On Wednesday, February 2, the cable is looking to expand its three-day bullish streak.
- GBP/USD is looking to extend its three-day bullish rally at the start of the London session.
- BoE’s monetary policy and Brexit negotiations remain essential factors for the GBP.
- ADP Employment Change in the United States and risk triggers might excite traders ahead of Super Thursday.
GBP/USD fundamental forecast
As the London trading day begins, GBP/USD continues to rise near the weekly high, lately reaching 1.3538, up approximately 0.10 percent from the start of the day.
Eyes on BoE
When speaking a week ago, Bank of England Governor Andrew Bailey seemed apprehensive, emphasizing that the tight labor market may suggest upward pressure on wages and that commodity prices remain high.
It is crucial to remember that, unlike the ECB, the BoE did not struggle with overly low inflation before the pandemic.
To commemorate two years after Brexit, Prime Minister Boris Johnson said that the UK government will submit new legislation allowing it to alter or repeal remaining European Union regulations.
The new “Brexit Freedoms Bill,” published on Monday, would make it simpler to change or repeal “outdated” EU rules that London has preserved on its statute books as a “bridging measure” after leaving the EU.
According to Sue Gray’s account, UK Prime Minister Boris Johnson apologized after being found guilty of having parties during the COVID-led lockdown. No10, on the other hand, does not impose any penalty.
Due to conflicting data and ambiguous Fed speak, the DXY has also remained sluggish around its weekly low. On Tuesday, January’s US ISM Services PMI increased to 57.6 from 57.5 predicted, indicating the 20th consecutive increase in manufacturing activity.
On Tuesday, St. Louis Fed President James Bullard, a known hawk, indicated that he would advocate for rate increases in March, May, and June, but not a half-point increase.
On Wednesday, the dollar suffered a pair of wounds as Federal Reserve policymakers downplayed the likelihood of a half-point rate rise in March, and a rally in global equities markets eroded some of its safe-haven attractiveness.
Key data releases from Britain
From the UK, we don’t have any important news today. However, all are waiting for tomorrow’s BoE Monetary Policy report.
Key data releases from the US
From the US, we have an ADP Employment change and an all-important NFP on Friday.
The UK 10-year yield has just surpassed 1.30 percent for the first time since March 2019, and a further increase might help sterling recoup some of its recent losses versus the US dollar.
Today, the US ADP Employment Change for January, projected to be 207K vs. 807K before, will be crucial for GBP/USD traders.

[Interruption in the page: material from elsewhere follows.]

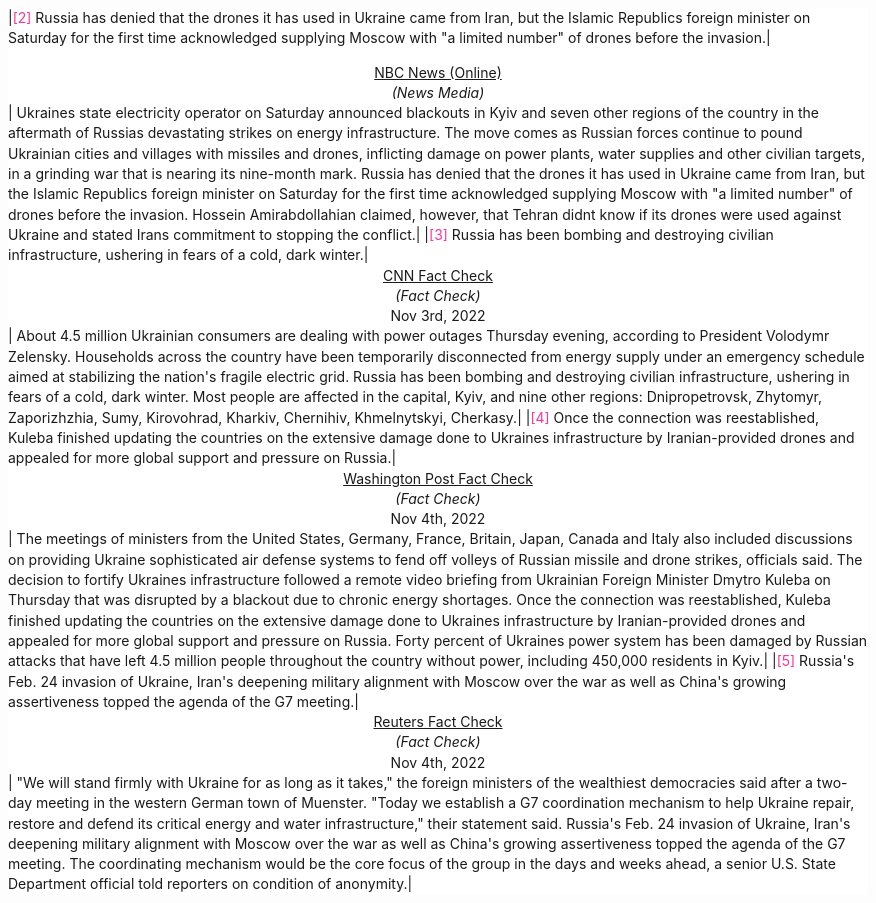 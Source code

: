 |<font id="2" color=#FF3399>[2]</font> Russia has denied that the drones it has used in Ukraine came from Iran, but the Islamic Republics foreign minister on Saturday for the first time acknowledged supplying Moscow with "a limited number" of drones before the invasion.|<div style="display: flex; justify-content: center; align-items: center; flex-direction: column;"><a href="https://www.allsides.com/news-source/nbc-news-media-bias" target="_blank"><BiasChart bias="Lean Left" /></a><div><a href="https://www.nbcnews.com/news/world/ukraine-suffers-power-outages-intense-russian-attacks-rcna55855" target="_blank">NBC News (Online)</a></div><div>*(News Media)*</div><div></div></div>| Ukraines state electricity operator on Saturday announced blackouts in Kyiv and seven other regions of the country in the aftermath of Russias devastating strikes on energy infrastructure. The move comes as Russian forces continue to pound Ukrainian cities and villages with missiles and drones, inflicting damage on power plants, water supplies and other civilian targets, in a grinding war that is nearing its nine-month mark. Russia has denied that the drones it has used in Ukraine came from Iran, but the Islamic Republics foreign minister on Saturday for the first time acknowledged supplying Moscow with "a limited number" of drones before the invasion. Hossein Amirabdollahian claimed, however, that Tehran didnt know if its drones were used against Ukraine and stated Irans commitment to stopping the conflict.|
|<font id="3" color=#FF3399>[3]</font> Russia has been bombing and destroying civilian infrastructure, ushering in fears of a cold, dark winter.|<div style="display: flex; justify-content: center; align-items: center; flex-direction: column;"><a href="https://www.allsides.com/news-source/facts-first-cnn-media-bias" target="_blank"><BiasChart bias="Left" /></a><div><a href="https://www.cnn.com/europe/live-news/russia-ukraine-war-news-11-03-22/index.html" target="_blank">CNN Fact Check</a></div><div>*(Fact Check)*</div><div>Nov 3rd, 2022</div></div>| About 4.5 million Ukrainian consumers are dealing with power outages Thursday evening, according to President Volodymr Zelensky. Households across the country have been temporarily disconnected from energy supply under an emergency schedule aimed at stabilizing the nation's fragile electric grid. Russia has been bombing and destroying civilian infrastructure, ushering in fears of a cold, dark winter. Most people are affected in the capital, Kyiv, and nine other regions: Dnipropetrovsk, Zhytomyr, Zaporizhzhia, Sumy, Kirovohrad, Kharkiv, Chernihiv, Khmelnytskyi, Cherkasy.|
|<font id="4" color=#FF3399>[4]</font> Once the connection was reestablished, Kuleba finished updating the countries on the extensive damage done to Ukraines infrastructure by Iranian-provided drones and appealed for more global support and pressure on Russia.|<div style="display: flex; justify-content: center; align-items: center; flex-direction: column;"><a href="https://www.allsides.com/news-source/fact-checker-washington-post-media-bias" target="_blank"><BiasChart bias="Lean Left" /></a><div><a href="https://www.washingtonpost.com/national-security/2022/11/04/g7-russia-ukraine-critical-infrastructure/" target="_blank">Washington Post Fact Check</a></div><div>*(Fact Check)*</div><div>Nov 4th, 2022</div></div>| The meetings of ministers from the United States, Germany, France, Britain, Japan, Canada and Italy also included discussions on providing Ukraine sophisticated air defense systems to fend off volleys of Russian missile and drone strikes, officials said. The decision to fortify Ukraines infrastructure followed a remote video briefing from Ukrainian Foreign Minister Dmytro Kuleba on Thursday that was disrupted by a blackout due to chronic energy shortages. Once the connection was reestablished, Kuleba finished updating the countries on the extensive damage done to Ukraines infrastructure by Iranian-provided drones and appealed for more global support and pressure on Russia. Forty percent of Ukraines power system has been damaged by Russian attacks that have left 4.5 million people throughout the country without power, including 450,000 residents in Kyiv.|
|<font id="5" color=#FF3399>[5]</font> Russia's Feb. 24 invasion of Ukraine, Iran's deepening military alignment with Moscow over the war as well as China's growing assertiveness topped the agenda of the G7 meeting.|<div style="display: flex; justify-content: center; align-items: center; flex-direction: column;"><a href="https://www.allsides.com/news-source/reuters-fact-check-media-bias" target="_blank"><BiasChart bias="Center" /></a><div><a href="https://www.reuters.com/world/g7-agreed-need-coordination-mechanism-repair-ukraine-infrastructure-2022-11-04/" target="_blank">Reuters Fact Check</a></div><div>*(Fact Check)*</div><div>Nov 4th, 2022</div></div>| "We will stand firmly with Ukraine for as long as it takes," the foreign ministers of the wealthiest democracies said after a two-day meeting in the western German town of Muenster. "Today we establish a G7 coordination mechanism to help Ukraine repair, restore and defend its critical energy and water infrastructure," their statement said. Russia's Feb. 24 invasion of Ukraine, Iran's deepening military alignment with Moscow over the war as well as China's growing assertiveness topped the agenda of the G7 meeting. The coordinating mechanism would be the core focus of the group in the days and weeks ahead, a senior U.S. State Department official told reporters on condition of anonymity.|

GBP/USD technical analysis: critical levels in action
GBP/USD continued its previous day rise and is now trading at its weekly highs, the level it saw at the start of the last month. The pair is slightly above its 100-day moving average on the daily chart, and the MACD is neutral.

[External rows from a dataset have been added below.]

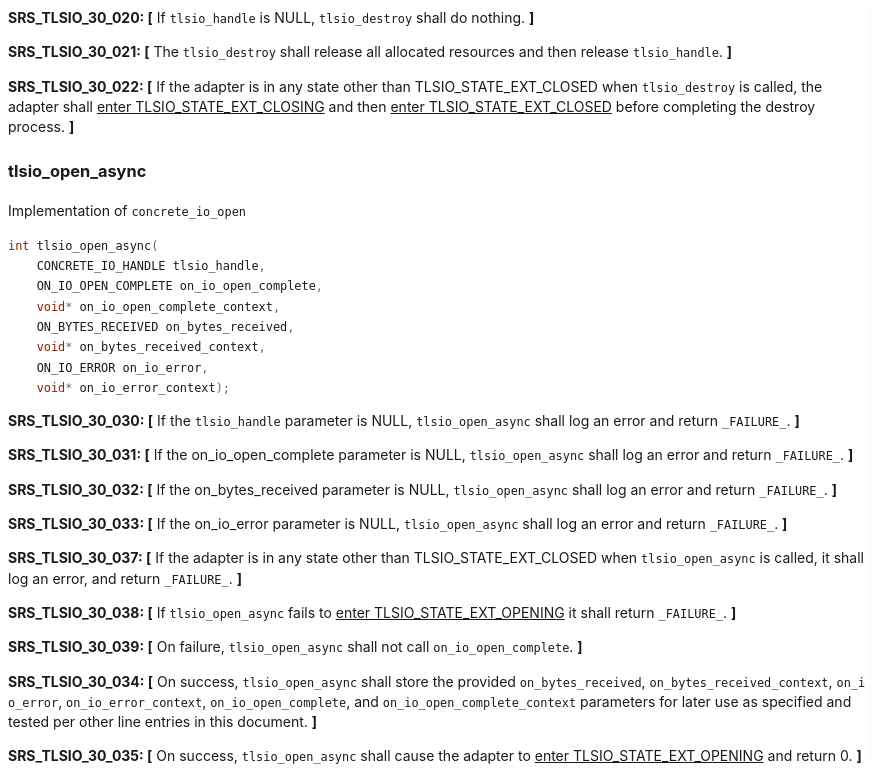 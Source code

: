 **SRS_TLSIO_30_020: [** If `tlsio_handle` is NULL, `tlsio_destroy` shall do nothing. **]**

**SRS_TLSIO_30_021: [** The `tlsio_destroy` shall release all allocated resources and then release `tlsio_handle`. **]**

**SRS_TLSIO_30_022: [** If the adapter is in any state other than TLSIO_STATE_EXT_CLOSED when `tlsio_destroy` is called, the adapter shall [enter TLSIO_STATE_EXT_CLOSING](#enter-TLSIO_STATE_EXT_CLOSING "Iterate through any unsent messages in the queue and delete each message after calling its `on_send_complete` with the associated `callback_context` and `IO_SEND_CANCELLED`.") and then [enter TLSIO_STATE_EXT_CLOSED](#enter-TLSIO_STATE_EXT_CLOSED "Forcibly close any existing connections then call the `on_io_close_complete` function and pass the `on_io_close_complete_context` that was supplied in `tlsio_close_async`.") before completing the destroy process. **]**


###   tlsio_open_async
Implementation of `concrete_io_open`

```c
int tlsio_open_async(
    CONCRETE_IO_HANDLE tlsio_handle,
    ON_IO_OPEN_COMPLETE on_io_open_complete,
    void* on_io_open_complete_context,
    ON_BYTES_RECEIVED on_bytes_received,
    void* on_bytes_received_context,
    ON_IO_ERROR on_io_error,
    void* on_io_error_context);
```

**SRS_TLSIO_30_030: [** If the `tlsio_handle` parameter is NULL, `tlsio_open_async` shall log an error and return `_FAILURE_`. **]**

**SRS_TLSIO_30_031: [** If the on_io_open_complete parameter is NULL, `tlsio_open_async` shall log an error and return `_FAILURE_`. **]**

**SRS_TLSIO_30_032: [** If the on_bytes_received parameter is NULL, `tlsio_open_async` shall log an error and return `_FAILURE_`. **]**

**SRS_TLSIO_30_033: [** If the on_io_error parameter is NULL, `tlsio_open_async` shall log an error and return `_FAILURE_`. **]**

**SRS_TLSIO_30_037: [** If the adapter is in any state other than TLSIO_STATE_EXT_CLOSED when `tlsio_open_async` is called, it shall log an error, and return `_FAILURE_`. **]**

**SRS_TLSIO_30_038: [** If `tlsio_open_async` fails to  [enter TLSIO_STATE_EXT_OPENING](#enter-TLSIO_STATE_EXT_OPENING "Continute the process of opening the TSL connection to the host on the next `tlsio_dowork` call") it shall return `_FAILURE_`. **]**

**SRS_TLSIO_30_039: [** On failure, `tlsio_open_async` shall not call `on_io_open_complete`. **]**

**SRS_TLSIO_30_034: [** On success, `tlsio_open_async` shall store the provided `on_bytes_received`,  `on_bytes_received_context`, `on_io_error`, `on_io_error_context`, `on_io_open_complete`,  and `on_io_open_complete_context` parameters for later use as specified and tested per other line entries in this document. **]**

**SRS_TLSIO_30_035: [** On success, `tlsio_open_async` shall cause the adapter to [enter TLSIO_STATE_EXT_OPENING](#enter-TLSIO_STATE_EXT_OPENING "Continute the process of opening the TSL connection to the host on the next `tlsio_dowork` call") and return 0. **]**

GBP/USD is now hitting the 1.3550 resistance level. If this test is successful, GBP/USD will go towards the next resistance level, around 1.3610. A break over the resistance level of 1.3610 will pave the door for a test of the following resistance level of 1.3660.
On the downside, a fall below 1.3520 will bring GBP/USD towards the 1.3500 support level. If GBP/USD falls below this level again, it will challenge the next support level, at 1.3483.